Mi cerebro se encarga de recordarme que en el bolsillo del pantalón aún permanece la puñaleta con el que había controlado su resistencia a venir conmigo. Ni siquiera sé lo que hago, no soy yo quien maneja mi cuerpo ahora y lo único que puedo sentir es cuando caigo al suelo, justo al lado de la mujer más perfecta que he conocido en mi vida.

***

Un nuevo caso de feminicidio se produjo en la ciudad de Bogotá. Los cadáveres de Elkin Morales y Carolina Galindo fueron encontrados en un apartamento del Conjunto Residencial Flor II, cercano al parque La Florida de la localidad de Engativá el pasado sábado. El hombre, de mediana edad, habría asesinado a la mujer de 23 años después de haberla retenido a la fuerza en el apartamento que habitaba. 

Según Medicina Legal, la necropsia arrojó que la causa de muerte habría sido “asfixia, estando en estado de inconsciencia, producido por un severo trauma craneoencefálico”. El hombre se habría suicidado momentos después causado una herida profunda en su cuello con arma blanca. 

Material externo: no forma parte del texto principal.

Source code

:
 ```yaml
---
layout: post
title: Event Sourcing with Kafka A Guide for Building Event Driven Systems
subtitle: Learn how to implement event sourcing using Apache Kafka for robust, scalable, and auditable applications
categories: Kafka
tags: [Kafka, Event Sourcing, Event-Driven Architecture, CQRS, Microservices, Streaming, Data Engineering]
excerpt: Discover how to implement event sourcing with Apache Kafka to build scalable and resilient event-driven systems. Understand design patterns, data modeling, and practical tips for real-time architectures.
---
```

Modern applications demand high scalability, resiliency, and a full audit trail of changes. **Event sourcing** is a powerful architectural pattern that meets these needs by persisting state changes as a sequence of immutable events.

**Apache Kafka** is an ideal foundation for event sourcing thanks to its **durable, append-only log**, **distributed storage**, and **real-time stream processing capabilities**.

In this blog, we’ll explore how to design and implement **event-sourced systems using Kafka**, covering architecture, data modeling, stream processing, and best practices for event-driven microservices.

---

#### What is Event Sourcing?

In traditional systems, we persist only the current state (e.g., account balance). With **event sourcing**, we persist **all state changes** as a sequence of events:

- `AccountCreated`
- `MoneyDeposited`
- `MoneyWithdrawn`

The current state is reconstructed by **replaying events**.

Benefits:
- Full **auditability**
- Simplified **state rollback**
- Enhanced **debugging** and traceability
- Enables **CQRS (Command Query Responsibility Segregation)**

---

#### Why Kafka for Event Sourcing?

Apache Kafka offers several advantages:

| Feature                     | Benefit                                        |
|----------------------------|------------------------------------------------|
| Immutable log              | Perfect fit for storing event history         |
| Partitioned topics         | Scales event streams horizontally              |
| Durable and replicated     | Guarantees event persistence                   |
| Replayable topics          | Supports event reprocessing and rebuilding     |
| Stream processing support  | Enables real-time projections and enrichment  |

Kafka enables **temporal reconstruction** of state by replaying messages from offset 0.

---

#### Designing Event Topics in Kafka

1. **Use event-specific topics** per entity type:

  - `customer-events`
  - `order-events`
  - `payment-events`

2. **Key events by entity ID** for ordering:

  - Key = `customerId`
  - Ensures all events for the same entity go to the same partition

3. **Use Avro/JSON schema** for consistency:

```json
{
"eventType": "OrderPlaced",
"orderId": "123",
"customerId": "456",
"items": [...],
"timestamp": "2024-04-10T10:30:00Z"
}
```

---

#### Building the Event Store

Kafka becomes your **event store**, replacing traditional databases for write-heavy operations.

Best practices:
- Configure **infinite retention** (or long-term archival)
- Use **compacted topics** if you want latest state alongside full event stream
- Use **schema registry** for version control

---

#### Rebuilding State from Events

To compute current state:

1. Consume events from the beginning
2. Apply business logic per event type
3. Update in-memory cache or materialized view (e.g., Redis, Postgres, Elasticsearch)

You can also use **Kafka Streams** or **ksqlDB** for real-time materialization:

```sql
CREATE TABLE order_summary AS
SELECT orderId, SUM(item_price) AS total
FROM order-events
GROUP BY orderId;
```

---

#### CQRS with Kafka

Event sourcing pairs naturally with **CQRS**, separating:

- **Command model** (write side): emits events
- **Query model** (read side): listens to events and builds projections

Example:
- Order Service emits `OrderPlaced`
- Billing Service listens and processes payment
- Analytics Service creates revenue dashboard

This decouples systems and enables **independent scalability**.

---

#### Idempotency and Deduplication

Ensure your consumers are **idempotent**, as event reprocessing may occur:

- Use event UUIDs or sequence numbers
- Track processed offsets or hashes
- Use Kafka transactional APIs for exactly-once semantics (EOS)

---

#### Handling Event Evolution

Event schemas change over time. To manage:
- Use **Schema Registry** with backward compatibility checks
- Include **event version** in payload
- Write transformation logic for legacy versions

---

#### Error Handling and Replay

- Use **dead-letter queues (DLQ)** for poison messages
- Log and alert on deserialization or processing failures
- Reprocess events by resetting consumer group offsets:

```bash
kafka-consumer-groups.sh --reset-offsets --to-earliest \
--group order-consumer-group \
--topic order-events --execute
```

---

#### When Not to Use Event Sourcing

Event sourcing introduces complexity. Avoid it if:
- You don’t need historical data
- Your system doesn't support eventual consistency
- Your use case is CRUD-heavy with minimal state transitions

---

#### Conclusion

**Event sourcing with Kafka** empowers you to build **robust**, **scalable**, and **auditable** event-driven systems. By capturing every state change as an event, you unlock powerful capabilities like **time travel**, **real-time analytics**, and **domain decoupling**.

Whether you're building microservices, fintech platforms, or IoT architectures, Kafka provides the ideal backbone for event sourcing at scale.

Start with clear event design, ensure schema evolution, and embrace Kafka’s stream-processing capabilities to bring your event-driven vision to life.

El general de la Policía Nacional, Pedro Mantilla, confirmó que el operativo se desplegó gracias a la información que proporcionó un patrullero que había reconocido la foto de la víctima en los medios de comunicación, pues 36 horas antes, había identificado una conducta sospechosa por parte del hombre en el parque aledaño a la escena del crimen.